Eclipse Day at the Googleplex 2012

Tuesday, December 4, 2012




Here at Google, we use Eclipse every day to build our external and internal products, as well as building and releasing Eclipse tools. We are delighted to announce that we will be hosting Eclipse Day at Googleplex on December 12th, 2012. Hosting this event is one way to say “thank you” and contribute back to the developer community.

Eclipse Day is a great opportunity for both Eclipse users and contributors to network and share ideas. This year we have sessions that cover Orion, the Eclipse M2M tools, BIRT, Gerrit, CDT, Dart, WindowBuilder, performance tuning in Eclipse, and the future of ALM. During the one day conference, Eclipse projects and Eclipse-based products created here at Google will also be highlighted.
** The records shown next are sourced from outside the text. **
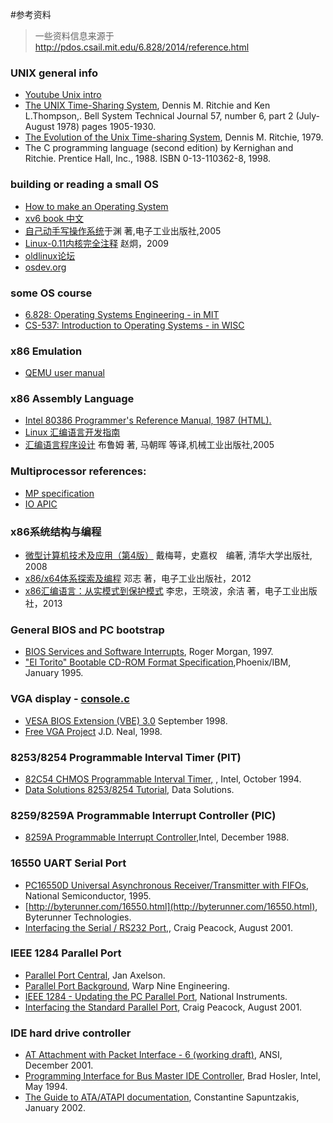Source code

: #参考资料

> 一些资料信息来源于 http://pdos.csail.mit.edu/6.828/2014/reference.html

### UNIX general info
- [Youtube Unix intro](https://www.youtube.com/watch?v=tc4ROCJYbm0)
- [The UNIX Time-Sharing System](http://citeseer.ist.psu.edu/10962.html), Dennis M. Ritchie and Ken L.Thompson,. Bell System Technical Journal 57, number 6, part 2 (July-August 1978) pages 1905-1930. 
- [The Evolution of the Unix Time-sharing System](http://www.read.seas.harvard.edu/~kohler/class/aosref/ritchie84evolution.pdf), Dennis M. Ritchie, 1979.
- The C programming language (second edition) by Kernighan and Ritchie. Prentice Hall, Inc., 1988. ISBN 0-13-110362-8, 1998.

### building or reading a small OS
 - [How to make an Operating System](https://www.gitbook.com/book/samypesse/how-to-create-an-operating-system/details)
 - [xv6 book 中文](https://www.gitbook.com/book/th0ar/xv6-chinese/details)
 - [自己动手写操作系统](http://item.jd.com/10142246.html)于渊 著,电子工业出版社,2005
 - [Linux-0.11内核完全注释](http://oldlinux.org/download/clk011c-3.0-toc.pdf) 赵炯，2009
 - [oldlinux论坛](http://www.oldlinux.org/oldlinux/)
 - [osdev.org](http://wiki.osdev.org/Expanded_Main_Page)

### some OS course
 - [6.828: Operating Systems Engineering - in MIT](http://pdos.csail.mit.edu/6.828/2014/index.html)
 - [CS-537: Introduction to Operating Systems - in WISC](http://pages.cs.wisc.edu/~remzi/Classes/537/Fall2013/)
 
### x86 Emulation
- [QEMU user manual](http://wiki.qemu.org/Qemu-doc.html)

### x86 Assembly Language
- [Intel 80386 Programmer's Reference Manual, 1987 (HTML).](http://www.logix.cz/michal/doc/i386/)
- [Linux 汇编语言开发指南](http://www.ibm.com/developerworks/cn/linux/l-assembly/index.html)
- [汇编语言程序设计](http://item.jd.com/10057711.html) 布鲁姆 著, 马朝晖 等译,机械工业出版社,2005

### Multiprocessor references:
 - [MP specification](http://pdos.csail.mit.edu/6.828/2014/readings/ia32/MPspec.pdf)
 - [IO APIC](http://pdos.csail.mit.edu/6.828/2014/readings/ia32/ioapic.pdf)
 
### x86系统结构与编程
 - [微型计算机技术及应用（第4版）](http://product.dangdang.com/22915697.html#catalog) 戴梅萼，史嘉权　编著, 清华大学出版社, 2008
 - [x86/x64体系探索及编程](http://item.jd.com/11100249.html) 邓志 著，电子工业出版社，2012
 - [x86汇编语言：从实模式到保护模式](http://item.jd.com/11179005.html) 李忠，王晓波，余洁 著，电子工业出版社，2013

### General BIOS and PC bootstrap
 - [BIOS Services and Software Interrupts](http://www.htl-steyr.ac.at/~morg/pcinfo/hardware/interrupts/inte1at0.htm), Roger Morgan, 1997.
 - ["El Torito" Bootable CD-ROM Format Specification](http://pdos.csail.mit.edu/6.828/2014/readings/boot-cdrom.pdf),Phoenix/IBM, January 1995.

### VGA display - [console.c](https://github.com/chyyuu/ucore_lab/blob/master/labcodes/lab1/kern/driver/console.c)
 - [VESA BIOS Extension (VBE) 3.0](http://web.archive.org/web/20080302090304/http://www.vesa.org/public/VBE/vbe3.pdf) September 1998.
 - [Free VGA Project](http://www.osdever.net/FreeVGA/home.htm) J.D. Neal, 1998.

### 8253/8254 Programmable Interval Timer (PIT)
 - [82C54 CHMOS Programmable Interval Timer,](http://www.intel.com/design/archives/periphrl/docs/23124406.htm) , Intel, October 1994.
 - [Data Solutions 8253/8254 Tutorial](http://www.decisioncards.com/io/tutorials/8254_tut.html), Data Solutions.

### 8259/8259A Programmable Interrupt Controller (PIC)
 - [8259A Programmable Interrupt Controller](http://pdos.csail.mit.edu/6.828/2014/readings/hardware/8259A.pdf),Intel, December 1988. 

### 16550 UART Serial Port 
 - [PC16550D Universal Asynchronous Receiver/Transmitter with FIFOs](http://www.national.com/pf/PC/PC16550D.html), National Semiconductor, 1995.
 - [http://byterunner.com/16550.html](http://byterunner.com/16550.html), Byterunner Technologies.
 - [Interfacing the Serial / RS232 Port,](http://www.beyondlogic.org/serial/serial.htm), Craig Peacock, August 2001.

### IEEE 1284 Parallel Port 
 - [Parallel Port Central](http://www.lvr.com/parport.htm), Jan Axelson.
 - [Parallel Port Background](http://www.fapo.com/porthist.htm), Warp Nine Engineering.
 - [IEEE 1284 - Updating the PC Parallel Port](http://zone.ni.com/devzone/cda/tut/p/id/3466), National Instruments.
 - [Interfacing the Standard Parallel Port](http://www.beyondlogic.org/spp/parallel.htm), Craig Peacock, August 2001.

### IDE hard drive controller 
 - [AT Attachment with Packet Interface - 6 (working draft)](http://pdos.csail.mit.edu/6.828/2014/readings/hardware/ATA-d1410r3a.pdf), ANSI, December 2001.
 - [Programming Interface for Bus Master IDE Controller](http://pdos.csail.mit.edu/6.828/2014/readings/hardware/IDE-BusMaster.pdf), Brad Hosler, Intel, May 1994.
 - [The Guide to ATA/ATAPI documentation](http://suif.stanford.edu/~csapuntz/ide.html), Constantine Sapuntzakis, January 2002.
In previous years some of the most popular sessions have been our Eclipse Ignite talks: 5-minute, 20-slide presentations by attendees sharing what they are doing with Eclipse.

A big thank you to Ian Skerrett and everyone at the Eclipse Foundation for assembling this great event. We are happy to welcome the Eclipse community to our campus and are always looking for ways to make this conference better. Please share your ideas and let us know your thoughts about this year’s program.

Pre-registration, which includes a $40 contribution to the Eclipse Foundation, is required for attendance. You may pre-register until December 11, 2012, 2pm PST.